SACRAMENTO KINGS 102:103 LOS ANGELES CLIPPERS
– Zwycięski punkt dla Clippers zdobył Chris Paul, na 2,5 sekundy do końca trafiając jeden z dwóch rzutów wolnych. Kto by pomyślał, że gospodarze będą musieli wręcz wyszarpać tą wygraną – przecież już w drugiej kwarcie prowadzili 40:20. Ale ostatecznie jakoś przetrwali i tylko to liczy się do ich bilansu. Mimo zwycięstwa Clippers po tak zaciętej końcówce głównym tematem dotyczącym tego meczu jest przerwana właśnie seria 13 meczów od początku sezonu z 10 punktami i 10 asystami autorstwa Chrisa Paula. Rozgrywający, który jest już rekordzistą w tej kategorii (wraz z 12. meczem wyprzedził Magika Johnsona), był dziś o jedną asystę od przedłużenia tej passy. Ogółem jednak może być z siebie naprawdę zadowolony, do 9 asyst dorzucił 22 punkty i 6 zbiórek oraz świetną skuteczność (7-13 FG, 3-4 3pt). No i to jest NBA, gdzie do historii przejść można na miliard różnych sposobów. Po 14 meczach Paul ma na koncie 273 punktów i 171 asyst. Nikt tak nie zaczął sezonu od 23 lat (1990/91 – Magic Johnson, Michael Adams).
– Kings przegrali sześć kolejnych meczów z Clippers. Od debiutanckiego sezonu Blake’a Griffina (16 pkt, 10 zb, 3-10 FG, 6 TO) – 2010/11 – nie wygrali z nimi również ani jednego z sześciu meczów w Staples Center. Griffin zanotował double-double, ale statystycznie był to jego najgorszy występ w tym sezonie. Pobił swoje negatywne rekordy tych rozgrywek, rzucając 16 punktów, trafiając 30% rzutów z gry i popełniając 6 strat. W tym ostatnim przypadku wyrównał nawet rekord kariery.
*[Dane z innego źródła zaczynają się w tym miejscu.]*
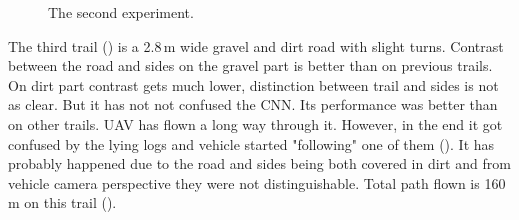 \begin{figure}[!h]

  \centering

  \centering	
  


  \caption{The second experiment.}
  \label{fig:second_trail_photos}
\end{figure}

The third trail () is a 2.8\,m wide gravel and dirt road with slight turns. Contrast between the road and sides on the gravel part is better than on previous trails. On dirt part contrast gets much lower, distinction between trail and sides is not as clear. But it has not not confused the \acs{CNN}. Its performance was better than on other trails. \acs{UAV} has flown a long way through it. However, in the end it got confused by the lying logs and vehicle started "following" one of them (). It has probably happened due to the road and sides being both covered in dirt and from vehicle camera perspective they were not distinguishable. Total path flown is 160\,m on this trail ().

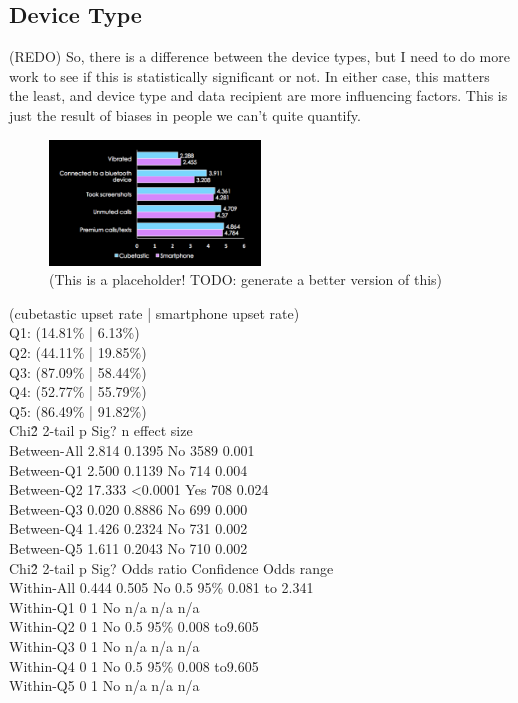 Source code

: \documentclass{acm_proc_article-sp}
\begin{document}
\subsection{Device Type}

(REDO) So, there is a difference between the device types, but I need to do more work to see if this is statistically significant or not. In either case, this matters the least, and device type and data recipient are more influencing factors. This is just the result of biases in people we can't quite quantify.  

\begin{figure}
	\centering
	\includegraphics[width=0.5\textwidth]{device-type.png}
	\caption{(This is a placeholder! TODO: generate a better version of this)}
\end{figure}

  (cubetastic upset rate | smartphone upset rate)\\
Q1: (14.81\% | 6.13\%)\\
Q2: (44.11\% | 19.85\%)\\
Q3: (87.09\% | 58.44\%)\\
Q4: (52.77\% | 55.79\%)\\
Q5: (86.49\% | 91.82\%)\\ 

			Chi\^2	2-tail p	Sig?		n		effect size\\
Between-All	2.814	0.1395	No		3589		0.001\\
Between-Q1	2.500	0.1139	No		714		0.004\\
Between-Q2	17.333	<0.0001	Yes		708		0.024\\
Between-Q3	0.020	0.8886	No		699		0.000\\
Between-Q4	1.426	0.2324	No		731		0.002\\
Between-Q5	1.611		0.2043	No		710		0.002\\
						
			Chi\^2	2-tail p	Sig?	Odds ratio	Confidence	Odds range\\
Within-All		0.444	0.505	No	0.5		95\%			0.081 to 2.341\\
Within-Q1		0		1		No	n/a	         n/a	                  n/a\\
Within-Q2		0		1		No	0.5		95\%	                  0.008 to9.605\\
Within-Q3		0		1		No	n/a	         n/a	                  n/a\\
Within-Q4		0		1		No	0.5		95\%			0.008 to9.605\\
Within-Q5		0		1		No	n/a	         n/a	                  n/a\\
\end{document}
– DeAndre Jordan miał 17 punktów i 12 zbiórek (6-6 FG, 5-14 FT), JJ Redick dodał 15 punktów. Zawiódł nieco Jamal Crawford, który rzucił tylko 8 punktów, jednak zaliczył swoją 38. w karierze akcję 3+1, wciąż śrubując należący do niego rekord NBA. Dla Kings trzech graczy zdobyło ponad 20 punktów, jednak poza nimi żaden nie dołożył choćby dziesięciu. DeMarcus Cousins miał aż 23 punkty, 19 zbiórek i 7 asyst jako trzeci gracz od 5 lat (poza nim Love i D. Lee) oraz jako drugi Król w ciągu ostatnich 25 lat (Chris Webber miał trzy takie występy). Poza tym rezerwowi Isaiah Thomas i Patrick Patterson dołożyli odpowiednio 22 i 21 punktów. Dla tego drugiego dzisiejszy dorobek punktowy jest jego nowym rekordem sezonu. Zawiedli jednak pozostali starterzy Sacramento, którzy razem zdobyli zaledwie 19 punktów.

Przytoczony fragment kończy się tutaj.